◆ Description of the task:
Show every line in the records below that contains the word "Synthesis를".

◆ Source material:
↓

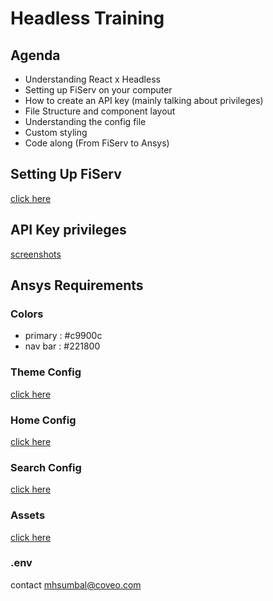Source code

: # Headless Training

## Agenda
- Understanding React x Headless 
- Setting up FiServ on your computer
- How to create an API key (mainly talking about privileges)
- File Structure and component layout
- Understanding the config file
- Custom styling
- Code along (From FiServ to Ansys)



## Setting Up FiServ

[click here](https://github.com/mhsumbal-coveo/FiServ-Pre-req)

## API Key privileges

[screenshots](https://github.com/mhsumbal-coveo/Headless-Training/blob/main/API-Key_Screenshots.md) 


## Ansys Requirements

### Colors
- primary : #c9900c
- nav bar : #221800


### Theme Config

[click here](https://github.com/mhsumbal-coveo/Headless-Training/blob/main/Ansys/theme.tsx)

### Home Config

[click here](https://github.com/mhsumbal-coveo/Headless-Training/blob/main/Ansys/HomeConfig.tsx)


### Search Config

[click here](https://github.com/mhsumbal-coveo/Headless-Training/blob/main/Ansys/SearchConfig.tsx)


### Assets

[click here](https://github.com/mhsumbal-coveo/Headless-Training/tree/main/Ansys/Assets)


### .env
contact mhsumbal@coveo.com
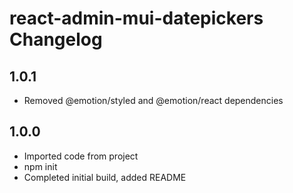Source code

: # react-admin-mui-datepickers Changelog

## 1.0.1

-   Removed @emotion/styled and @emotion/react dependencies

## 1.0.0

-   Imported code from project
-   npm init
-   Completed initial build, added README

↑
↓

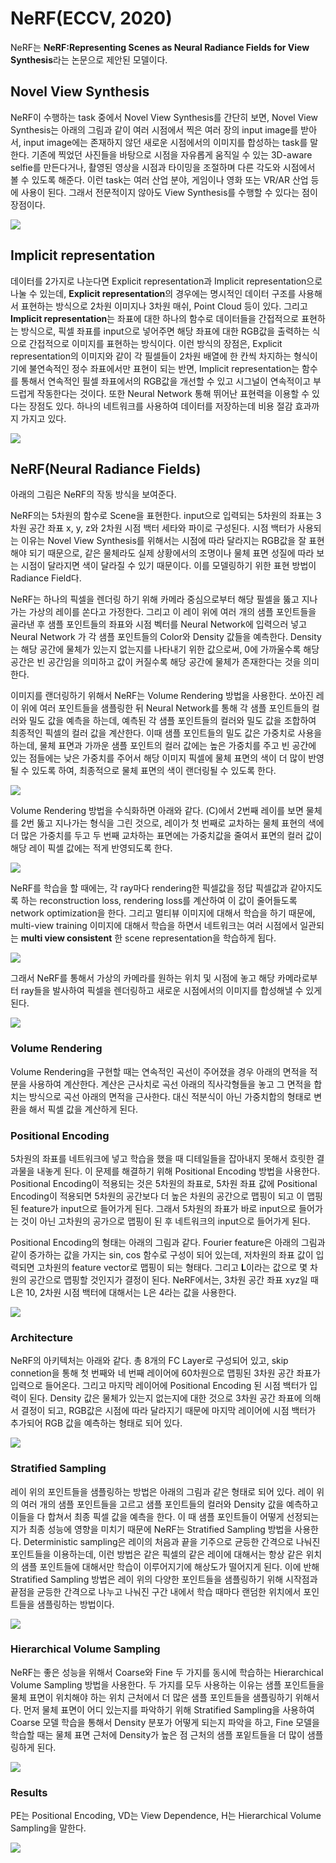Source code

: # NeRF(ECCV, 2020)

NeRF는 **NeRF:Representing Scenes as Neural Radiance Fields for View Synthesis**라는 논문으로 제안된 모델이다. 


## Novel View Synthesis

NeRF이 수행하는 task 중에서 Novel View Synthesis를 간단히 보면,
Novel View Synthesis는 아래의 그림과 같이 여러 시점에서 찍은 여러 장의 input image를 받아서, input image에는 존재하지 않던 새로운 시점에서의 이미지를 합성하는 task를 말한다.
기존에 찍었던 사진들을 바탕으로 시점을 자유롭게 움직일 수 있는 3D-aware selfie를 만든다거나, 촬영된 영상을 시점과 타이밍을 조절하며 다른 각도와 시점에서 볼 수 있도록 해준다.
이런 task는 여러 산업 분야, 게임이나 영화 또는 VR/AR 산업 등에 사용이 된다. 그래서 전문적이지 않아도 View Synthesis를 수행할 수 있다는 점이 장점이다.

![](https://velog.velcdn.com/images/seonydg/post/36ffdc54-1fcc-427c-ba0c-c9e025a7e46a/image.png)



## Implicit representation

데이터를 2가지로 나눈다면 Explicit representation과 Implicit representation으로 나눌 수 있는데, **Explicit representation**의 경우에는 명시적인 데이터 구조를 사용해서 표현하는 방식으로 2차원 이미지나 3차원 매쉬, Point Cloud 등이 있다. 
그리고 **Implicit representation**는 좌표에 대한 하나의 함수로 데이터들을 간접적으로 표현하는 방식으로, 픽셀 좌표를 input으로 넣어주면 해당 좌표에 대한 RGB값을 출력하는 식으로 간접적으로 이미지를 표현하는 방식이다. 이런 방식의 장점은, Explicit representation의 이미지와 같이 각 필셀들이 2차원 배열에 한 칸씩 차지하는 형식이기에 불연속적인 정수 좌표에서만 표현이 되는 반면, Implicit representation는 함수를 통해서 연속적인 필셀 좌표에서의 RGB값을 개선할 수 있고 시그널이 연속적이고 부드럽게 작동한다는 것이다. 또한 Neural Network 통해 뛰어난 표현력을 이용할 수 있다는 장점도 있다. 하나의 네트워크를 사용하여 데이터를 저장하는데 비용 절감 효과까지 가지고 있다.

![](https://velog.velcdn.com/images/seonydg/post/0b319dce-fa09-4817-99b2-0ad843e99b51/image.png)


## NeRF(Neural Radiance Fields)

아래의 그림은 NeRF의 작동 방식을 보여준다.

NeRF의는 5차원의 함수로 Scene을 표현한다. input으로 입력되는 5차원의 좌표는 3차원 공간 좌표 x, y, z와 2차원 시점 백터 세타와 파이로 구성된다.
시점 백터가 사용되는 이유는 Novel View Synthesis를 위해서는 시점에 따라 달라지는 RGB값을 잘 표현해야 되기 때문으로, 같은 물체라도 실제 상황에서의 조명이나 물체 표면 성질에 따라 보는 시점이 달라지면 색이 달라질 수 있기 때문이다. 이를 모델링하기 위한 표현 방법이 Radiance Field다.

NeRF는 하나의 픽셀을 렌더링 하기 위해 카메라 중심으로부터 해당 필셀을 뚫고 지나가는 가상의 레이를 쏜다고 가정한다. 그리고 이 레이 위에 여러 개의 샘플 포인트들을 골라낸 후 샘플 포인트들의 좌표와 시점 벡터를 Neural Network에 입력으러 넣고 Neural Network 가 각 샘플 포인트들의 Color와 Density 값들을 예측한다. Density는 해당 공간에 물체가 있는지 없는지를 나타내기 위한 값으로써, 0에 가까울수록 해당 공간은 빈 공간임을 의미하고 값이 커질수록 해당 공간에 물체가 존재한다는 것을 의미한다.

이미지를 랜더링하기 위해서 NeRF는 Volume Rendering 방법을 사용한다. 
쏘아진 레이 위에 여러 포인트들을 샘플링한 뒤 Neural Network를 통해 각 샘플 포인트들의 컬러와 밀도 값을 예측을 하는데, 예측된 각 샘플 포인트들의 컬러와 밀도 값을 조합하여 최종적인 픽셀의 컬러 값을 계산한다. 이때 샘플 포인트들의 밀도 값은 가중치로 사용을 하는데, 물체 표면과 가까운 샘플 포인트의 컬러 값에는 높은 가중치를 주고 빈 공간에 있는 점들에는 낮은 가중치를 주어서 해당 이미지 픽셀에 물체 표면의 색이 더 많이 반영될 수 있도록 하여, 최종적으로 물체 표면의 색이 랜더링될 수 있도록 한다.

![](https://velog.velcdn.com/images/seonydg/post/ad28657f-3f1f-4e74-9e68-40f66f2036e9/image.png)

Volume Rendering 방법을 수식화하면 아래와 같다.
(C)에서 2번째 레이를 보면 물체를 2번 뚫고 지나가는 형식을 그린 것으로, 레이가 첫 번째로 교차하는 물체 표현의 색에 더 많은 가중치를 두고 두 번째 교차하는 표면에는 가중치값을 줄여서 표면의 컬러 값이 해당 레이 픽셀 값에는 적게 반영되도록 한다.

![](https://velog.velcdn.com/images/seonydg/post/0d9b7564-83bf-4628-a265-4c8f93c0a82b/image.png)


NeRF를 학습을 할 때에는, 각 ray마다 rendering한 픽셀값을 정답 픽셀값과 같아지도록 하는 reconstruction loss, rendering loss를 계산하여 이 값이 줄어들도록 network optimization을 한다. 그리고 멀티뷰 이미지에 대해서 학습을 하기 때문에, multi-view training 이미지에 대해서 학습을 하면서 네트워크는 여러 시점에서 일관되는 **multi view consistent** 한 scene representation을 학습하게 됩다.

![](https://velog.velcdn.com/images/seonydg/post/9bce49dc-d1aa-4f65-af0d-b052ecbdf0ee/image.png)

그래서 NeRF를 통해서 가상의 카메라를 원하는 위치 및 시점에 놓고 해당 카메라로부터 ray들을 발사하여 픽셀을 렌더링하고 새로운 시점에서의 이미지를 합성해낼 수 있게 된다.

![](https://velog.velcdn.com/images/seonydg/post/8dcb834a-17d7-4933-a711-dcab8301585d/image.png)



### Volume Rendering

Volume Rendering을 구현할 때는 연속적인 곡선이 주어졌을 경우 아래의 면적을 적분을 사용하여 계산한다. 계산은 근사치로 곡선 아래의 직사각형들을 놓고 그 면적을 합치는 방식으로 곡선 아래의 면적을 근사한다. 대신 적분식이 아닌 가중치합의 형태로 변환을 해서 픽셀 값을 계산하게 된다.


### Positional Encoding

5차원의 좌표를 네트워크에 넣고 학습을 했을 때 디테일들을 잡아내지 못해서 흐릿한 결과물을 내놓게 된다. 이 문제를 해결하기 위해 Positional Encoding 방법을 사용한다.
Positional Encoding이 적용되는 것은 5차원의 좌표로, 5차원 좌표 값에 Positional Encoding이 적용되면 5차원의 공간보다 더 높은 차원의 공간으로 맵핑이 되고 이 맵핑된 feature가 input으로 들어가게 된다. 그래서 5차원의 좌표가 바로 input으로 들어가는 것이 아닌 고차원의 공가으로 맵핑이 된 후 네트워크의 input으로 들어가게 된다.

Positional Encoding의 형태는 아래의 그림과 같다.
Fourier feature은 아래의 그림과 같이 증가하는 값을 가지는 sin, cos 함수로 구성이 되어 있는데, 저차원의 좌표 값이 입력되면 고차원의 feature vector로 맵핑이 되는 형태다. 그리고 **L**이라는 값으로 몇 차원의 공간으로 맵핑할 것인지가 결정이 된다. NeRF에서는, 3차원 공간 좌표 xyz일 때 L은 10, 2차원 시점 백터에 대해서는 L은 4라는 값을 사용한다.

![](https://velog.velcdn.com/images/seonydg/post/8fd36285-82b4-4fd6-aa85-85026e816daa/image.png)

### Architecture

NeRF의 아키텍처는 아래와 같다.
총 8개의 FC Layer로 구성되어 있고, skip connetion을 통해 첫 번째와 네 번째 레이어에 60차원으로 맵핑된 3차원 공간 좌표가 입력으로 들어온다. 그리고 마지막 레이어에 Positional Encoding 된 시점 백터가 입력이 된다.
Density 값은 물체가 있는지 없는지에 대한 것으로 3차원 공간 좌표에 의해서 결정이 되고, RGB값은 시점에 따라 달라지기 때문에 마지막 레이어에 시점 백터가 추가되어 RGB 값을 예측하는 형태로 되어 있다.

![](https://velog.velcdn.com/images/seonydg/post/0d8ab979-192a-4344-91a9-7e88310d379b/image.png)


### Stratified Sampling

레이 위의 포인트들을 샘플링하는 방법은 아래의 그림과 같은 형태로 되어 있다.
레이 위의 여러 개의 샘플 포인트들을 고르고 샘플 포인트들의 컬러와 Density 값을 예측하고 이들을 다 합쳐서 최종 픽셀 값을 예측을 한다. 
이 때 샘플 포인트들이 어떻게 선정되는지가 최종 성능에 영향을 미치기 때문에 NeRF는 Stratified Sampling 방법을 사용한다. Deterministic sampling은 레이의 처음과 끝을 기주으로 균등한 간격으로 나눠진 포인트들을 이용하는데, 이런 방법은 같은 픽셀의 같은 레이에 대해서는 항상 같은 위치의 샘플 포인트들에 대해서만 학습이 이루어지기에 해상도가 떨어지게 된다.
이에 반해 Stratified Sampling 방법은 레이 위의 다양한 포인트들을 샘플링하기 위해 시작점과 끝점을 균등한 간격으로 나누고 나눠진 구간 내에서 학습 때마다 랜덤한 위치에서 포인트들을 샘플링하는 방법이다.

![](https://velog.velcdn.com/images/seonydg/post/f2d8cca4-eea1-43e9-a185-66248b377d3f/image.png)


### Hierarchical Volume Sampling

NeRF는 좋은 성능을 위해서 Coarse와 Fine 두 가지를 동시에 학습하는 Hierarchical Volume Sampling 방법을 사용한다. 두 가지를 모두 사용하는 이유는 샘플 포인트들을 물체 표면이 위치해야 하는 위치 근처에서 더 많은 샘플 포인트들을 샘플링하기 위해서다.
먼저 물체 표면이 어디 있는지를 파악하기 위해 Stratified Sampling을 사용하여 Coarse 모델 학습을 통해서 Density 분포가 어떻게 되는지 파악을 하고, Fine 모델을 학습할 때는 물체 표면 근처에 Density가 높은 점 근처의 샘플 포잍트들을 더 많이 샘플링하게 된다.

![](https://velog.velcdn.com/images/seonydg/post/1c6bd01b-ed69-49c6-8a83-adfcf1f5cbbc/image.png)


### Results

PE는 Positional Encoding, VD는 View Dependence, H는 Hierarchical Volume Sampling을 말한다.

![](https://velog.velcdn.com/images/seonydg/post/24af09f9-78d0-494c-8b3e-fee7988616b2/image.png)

↑

◆ Task result:
NeRF이 수행하는 task 중에서 Novel View Synthesis를 간단히 보면,
이런 task는 여러 산업 분야, 게임이나 영화 또는 VR/AR 산업 등에 사용이 된다. 그래서 전문적이지 않아도 View Synthesis를 수행할 수 있다는 점이 장점이다.
시점 백터가 사용되는 이유는 Novel View Synthesis를 위해서는 시점에 따라 달라지는 RGB값을 잘 표현해야 되기 때문으로, 같은 물체라도 실제 상황에서의 조명이나 물체 표면 성질에 따라 보는 시점이 달라지면 색이 달라질 수 있기 때문이다. 이를 모델링하기 위한 표현 방법이 Radiance Field다.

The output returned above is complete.